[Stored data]
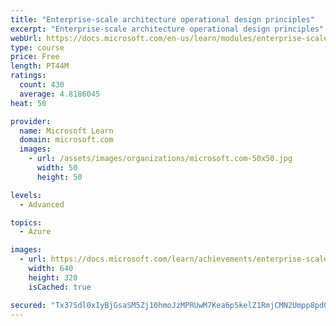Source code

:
 ```yaml
---
title: "Enterprise-scale architecture operational design principles"
excerpt: "Enterprise-scale architecture operational design principles"
webUrl: https://docs.microsoft.com/en-us/learn/modules/enterprise-scale-operations/
type: course
price: Free
length: PT44M
ratings:
  count: 430
  average: 4.8186045
heat: 50

provider:
  name: Microsoft Learn
  domain: microsoft.com
  images:
    - url: /assets/images/organizations/microsoft.com-50x50.jpg
      width: 50
      height: 50

levels:
  - Advanced

topics:
  - Azure

images:
  - url: https://docs.microsoft.com/learn/achievements/enterprise-scale-operations-social.png
    width: 640
    height: 320
    isCached: true

secured: "Tx37Sdl0xIyBjGsaSM5Zj10hmoJzMPRUwM7Kea6pSkelZ1RmjCMN2Umpp8pd0XAUPuCRLuvCUqvelL80XNgfEVbKTUT60KXjC5c1D3W9OQe4vg/ir0WjSuMqV++3/AONmwXkCSd4zhlvJ0nifQ/ee6ezhH0QDmRA4Op27h3InKDhCs0IlaxYYDJ4Bv7XBjAX5PTQgRgRTok7Lxo3FjkAtXTx6btfLWVmTOgRuppxg6/+7dn+lhCAt/gxiiqJZIVxPUjX0GJyhCAxpvXhBXZysBaR5CJnfNysclhNzeSedo9a3g07KefYhrH9kKjxTRtFUo7EtG+GviNZFwFm2psl3FmkL+mMJRDzURTCCKacv25SimWnuIL9WbfiMM4aec3hKCVIocpwGTKJt4pxBL1rBMm2D1mQhdvmfX3ZgOH+eTM=;Xn/N2mVU2lPceUbgjPAh3g=="
---
```


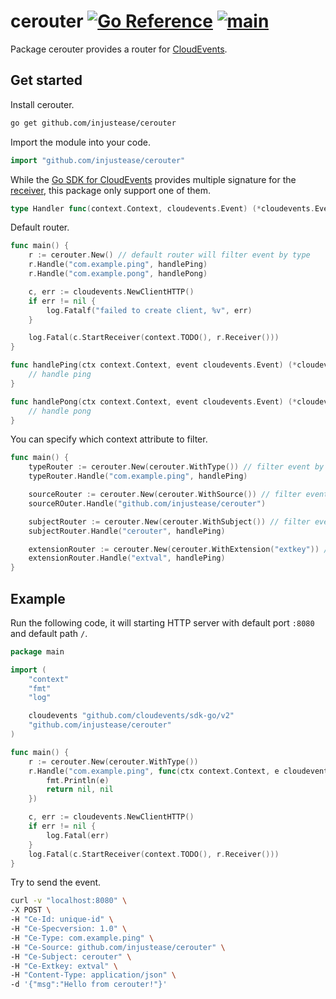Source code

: # cerouter [![Go Reference](https://pkg.go.dev/badge/github.com/injustease/cerouter.svg)](https://pkg.go.dev/github.com/injustease/cerouter) [![main](https://github.com/injustease/cerouter/actions/workflows/main.yaml/badge.svg)](https://github.com/injustease/cerouter/actions/workflows/main.yaml)

Package cerouter provides a router for [CloudEvents](https://github.com/cloudevents/sdk-go).

## Get started

Install cerouter.

```bash
go get github.com/injustease/cerouter
```

Import the module into your code.

```go
import "github.com/injustease/cerouter"
```

While the [Go SDK for CloudEvents](https://github.com/cloudevents/sdk-go) provides multiple signature for the [receiver](https://github.com/cloudevents/sdk-go/blob/main/v2/client/client.go#L33-L50), this package only support one of them.

```go
type Handler func(context.Context, cloudevents.Event) (*cloudevents.Event, error)
```

Default router.

```go
func main() {
    r := cerouter.New() // default router will filter event by type
    r.Handle("com.example.ping", handlePing)
    r.Handle("com.example.pong", handlePong)

    c, err := cloudevents.NewClientHTTP()
    if err != nil {
        log.Fatalf("failed to create client, %v", err)
    }

    log.Fatal(c.StartReceiver(context.TODO(), r.Receiver()))
}

func handlePing(ctx context.Context, event cloudevents.Event) (*cloudevents.Event, error) {
    // handle ping
}

func handlePong(ctx context.Context, event cloudevents.Event) (*cloudevents.Event, error) {
    // handle pong
}
```

You can specify which context attribute to filter.

```go
func main() {
    typeRouter := cerouter.New(cerouter.WithType()) // filter event by type, same as default one
    typeRouter.Handle("com.example.ping", handlePing)

    sourceRouter := cerouter.New(cerouter.WithSource()) // filter event by source
    sourceROuter.Handle("github.com/injustease/cerouter")

    subjectRouter := cerouter.New(cerouter.WithSubject()) // filter event by subject
    subjectRouter.Handle("cerouter", handlePing)

    extensionRouter := cerouter.New(cerouter.WithExtension("extkey")) // filter event by extension
    extensionRouter.Handle("extval", handlePing)
}
```

## Example

Run the following code, it will starting HTTP server with default port `:8080` and default path `/`.

```go
package main

import (
    "context"
    "fmt"
    "log"

    cloudevents "github.com/cloudevents/sdk-go/v2"
    "github.com/injustease/cerouter"
)

func main() {
    r := cerouter.New(cerouter.WithType())
    r.Handle("com.example.ping", func(ctx context.Context, e cloudevents.Event) (*cloudevents.Event, error) {
        fmt.Println(e)
        return nil, nil
    })

    c, err := cloudevents.NewClientHTTP()
    if err != nil {
        log.Fatal(err)
    }
    log.Fatal(c.StartReceiver(context.TODO(), r.Receiver()))
}
```

Try to send the event.

```bash
curl -v "localhost:8080" \
-X POST \
-H "Ce-Id: unique-id" \
-H "Ce-Specversion: 1.0" \
-H "Ce-Type: com.example.ping" \
-H "Ce-Source: github.com/injustease/cerouter" \
-H "Ce-Subject: cerouter" \
-H "Ce-Extkey: extval" \
-H "Content-Type: application/json" \
-d '{"msg":"Hello from cerouter!"}'
```
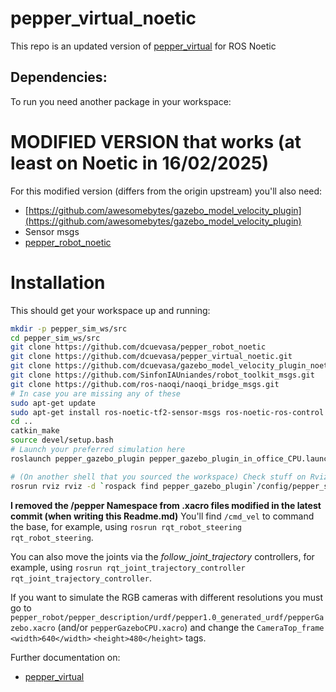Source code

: # pepper_virtual_noetic
This repo is an updated version of [pepper_virtual](https://github.com/awesomebytes/pepper_virtual) for ROS Noetic

## Dependencies:

To run you need another package in your workspace:

# MODIFIED VERSION that works (at least on Noetic in 16/02/2025)

For this modified version (differs from the origin upstream) you'll also need:
- [https://github.com/awesomebytes/gazebo_model_velocity_plugin](https://github.com/awesomebytes/gazebo_model_velocity_plugin)
- Sensor msgs
- [pepper_robot_noetic](https://github.com/dcuevasa/pepper_robot_noetic)


# Installation
This should get your workspace up and running:
```bash
mkdir -p pepper_sim_ws/src
cd pepper_sim_ws/src
git clone https://github.com/dcuevasa/pepper_robot_noetic
git clone https://github.com/dcuevasa/pepper_virtual_noetic.git
git clone https://github.com/dcuevasa/gazebo_model_velocity_plugin_noetic
git clone https://github.com/SinfonIAUniandes/robot_toolkit_msgs.git
git clone https://github.com/ros-naoqi/naoqi_bridge_msgs.git
# In case you are missing any of these
sudo apt-get update
sudo apt-get install ros-noetic-tf2-sensor-msgs ros-noetic-ros-control ros-noetic-ros-controllers ros-noetic-gazebo-ros ros-noetic-gazebo-ros-control ros-noetic-gazebo-plugins ros-noetic-controller-manager ros-noetic-ddynamic-reconfigure-python ffmpeg portaudio19-dev
cd ..
catkin_make
source devel/setup.bash
# Launch your preferred simulation here
roslaunch pepper_gazebo_plugin pepper_gazebo_plugin_in_office_CPU.launch

# (On another shell that you sourced the workspace) Check stuff on Rviz
rosrun rviz rviz -d `rospack find pepper_gazebo_plugin`/config/pepper_sensors.rviz
```

**I removed the /pepper Namespace from .xacro files modified in the latest commit (when writing this Readme.md)**
You'll find `/cmd_vel` to command the base, for example, using `rosrun rqt_robot_steering rqt_robot_steering`.

You can also move the joints via the *follow_joint_trajectory* controllers, for example, using `rosrun
rqt_joint_trajectory_controller rqt_joint_trajectory_controller`.

If you want to simulate the RGB cameras with different resolutions you must go to `pepper_robot/pepper_description/urdf/pepper1.0_generated_urdf/pepperGazebo.xacro` (and/or `pepperGazeboCPU.xacro`) and change the `CameraTop_frame` `<width>640</width>` `<height>480</height>` tags. 

Further documentation on:
- [pepper_virtual](https://github.com/awesomebytes/pepper_virtual)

[Prompt]
Only lines with the word "that" are wanted. Find and copy them from the records above.

[Answer space]
# MODIFIED VERSION that works (at least on Noetic in 16/02/2025)
# (On another shell that you sourced the workspace) Check stuff on Rviz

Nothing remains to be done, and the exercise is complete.